• _Your task_
Whenever the string "stackrel" turns up in a line below, that line should be copied.

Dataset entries
──────────────────────────────

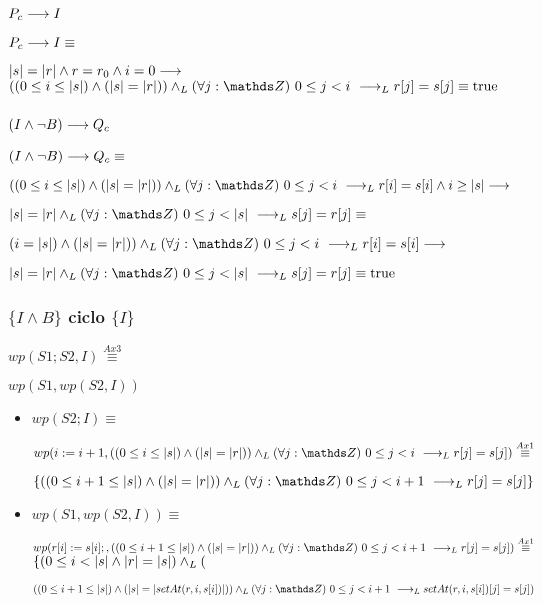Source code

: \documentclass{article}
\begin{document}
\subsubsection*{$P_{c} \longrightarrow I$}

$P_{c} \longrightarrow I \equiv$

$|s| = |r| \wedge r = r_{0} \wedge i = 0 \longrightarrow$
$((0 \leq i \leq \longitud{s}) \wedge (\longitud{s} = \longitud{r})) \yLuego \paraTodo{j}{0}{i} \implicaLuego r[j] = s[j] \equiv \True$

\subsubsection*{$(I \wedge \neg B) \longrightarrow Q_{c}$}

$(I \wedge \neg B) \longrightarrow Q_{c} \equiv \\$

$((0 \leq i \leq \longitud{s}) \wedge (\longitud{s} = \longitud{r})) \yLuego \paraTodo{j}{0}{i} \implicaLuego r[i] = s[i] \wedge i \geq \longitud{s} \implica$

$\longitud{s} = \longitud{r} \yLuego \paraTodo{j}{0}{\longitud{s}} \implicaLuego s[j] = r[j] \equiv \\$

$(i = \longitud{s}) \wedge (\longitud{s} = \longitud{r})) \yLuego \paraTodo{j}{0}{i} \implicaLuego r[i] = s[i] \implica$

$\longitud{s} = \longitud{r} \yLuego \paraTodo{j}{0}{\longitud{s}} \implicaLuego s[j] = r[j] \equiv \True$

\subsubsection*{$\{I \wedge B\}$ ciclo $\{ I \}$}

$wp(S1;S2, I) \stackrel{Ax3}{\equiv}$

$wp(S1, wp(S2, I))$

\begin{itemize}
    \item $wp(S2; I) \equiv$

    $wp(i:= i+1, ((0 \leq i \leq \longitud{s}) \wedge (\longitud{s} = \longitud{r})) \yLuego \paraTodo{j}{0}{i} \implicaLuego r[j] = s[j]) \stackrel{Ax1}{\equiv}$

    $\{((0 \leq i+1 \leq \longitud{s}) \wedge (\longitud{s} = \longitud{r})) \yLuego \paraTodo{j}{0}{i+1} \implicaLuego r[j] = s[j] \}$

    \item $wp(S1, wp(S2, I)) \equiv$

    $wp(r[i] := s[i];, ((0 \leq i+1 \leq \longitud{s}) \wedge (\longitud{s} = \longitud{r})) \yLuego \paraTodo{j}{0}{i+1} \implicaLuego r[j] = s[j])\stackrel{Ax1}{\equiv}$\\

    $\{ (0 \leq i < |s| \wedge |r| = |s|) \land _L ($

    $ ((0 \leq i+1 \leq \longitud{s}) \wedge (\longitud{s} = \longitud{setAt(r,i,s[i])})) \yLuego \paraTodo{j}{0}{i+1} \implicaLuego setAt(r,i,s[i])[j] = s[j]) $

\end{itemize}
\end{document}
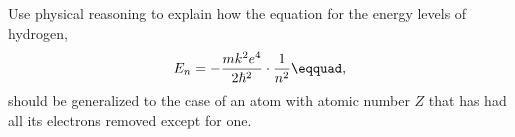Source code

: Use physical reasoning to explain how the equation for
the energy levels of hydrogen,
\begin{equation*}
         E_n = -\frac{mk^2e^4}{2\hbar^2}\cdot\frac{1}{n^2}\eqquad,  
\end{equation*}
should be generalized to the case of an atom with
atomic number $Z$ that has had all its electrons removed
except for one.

──────────────────────────────

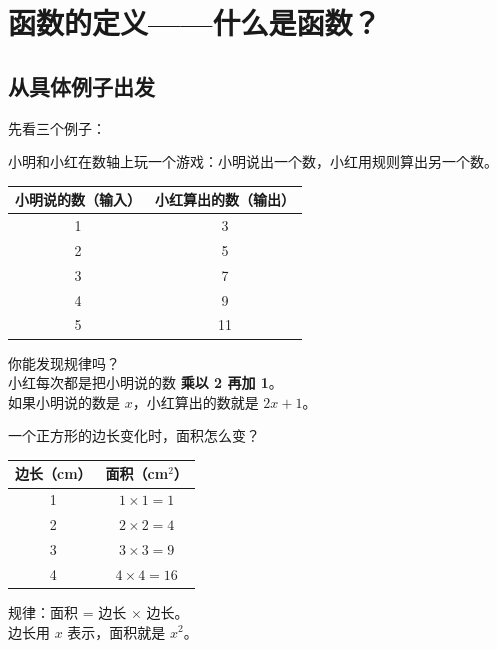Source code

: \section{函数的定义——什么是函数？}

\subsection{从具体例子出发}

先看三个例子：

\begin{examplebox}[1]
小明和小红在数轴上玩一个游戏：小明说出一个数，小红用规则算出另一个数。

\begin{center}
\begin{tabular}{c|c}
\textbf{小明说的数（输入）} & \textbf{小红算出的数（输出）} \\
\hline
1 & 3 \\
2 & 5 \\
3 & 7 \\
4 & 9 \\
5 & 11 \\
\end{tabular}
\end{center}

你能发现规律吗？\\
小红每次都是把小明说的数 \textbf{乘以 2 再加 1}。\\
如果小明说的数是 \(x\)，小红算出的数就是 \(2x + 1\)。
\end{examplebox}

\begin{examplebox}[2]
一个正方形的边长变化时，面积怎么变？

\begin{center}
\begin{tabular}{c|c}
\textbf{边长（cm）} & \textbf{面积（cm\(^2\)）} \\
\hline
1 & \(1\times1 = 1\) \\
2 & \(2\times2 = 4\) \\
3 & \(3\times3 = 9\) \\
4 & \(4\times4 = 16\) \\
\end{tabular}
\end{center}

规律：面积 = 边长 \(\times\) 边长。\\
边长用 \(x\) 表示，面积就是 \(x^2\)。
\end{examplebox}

──────────────────────────────

• _Exercise answer_
$wp(S1;S2, I) \stackrel{Ax3}{\equiv}$
    $wp(i:= i+1, ((0 \leq i \leq \longitud{s}) \wedge (\longitud{s} = \longitud{r})) \yLuego \paraTodo{j}{0}{i} \implicaLuego r[j] = s[j]) \stackrel{Ax1}{\equiv}$
    $wp(r[i] := s[i];, ((0 \leq i+1 \leq \longitud{s}) \wedge (\longitud{s} = \longitud{r})) \yLuego \paraTodo{j}{0}{i+1} \implicaLuego r[j] = s[j])\stackrel{Ax1}{\equiv}$\\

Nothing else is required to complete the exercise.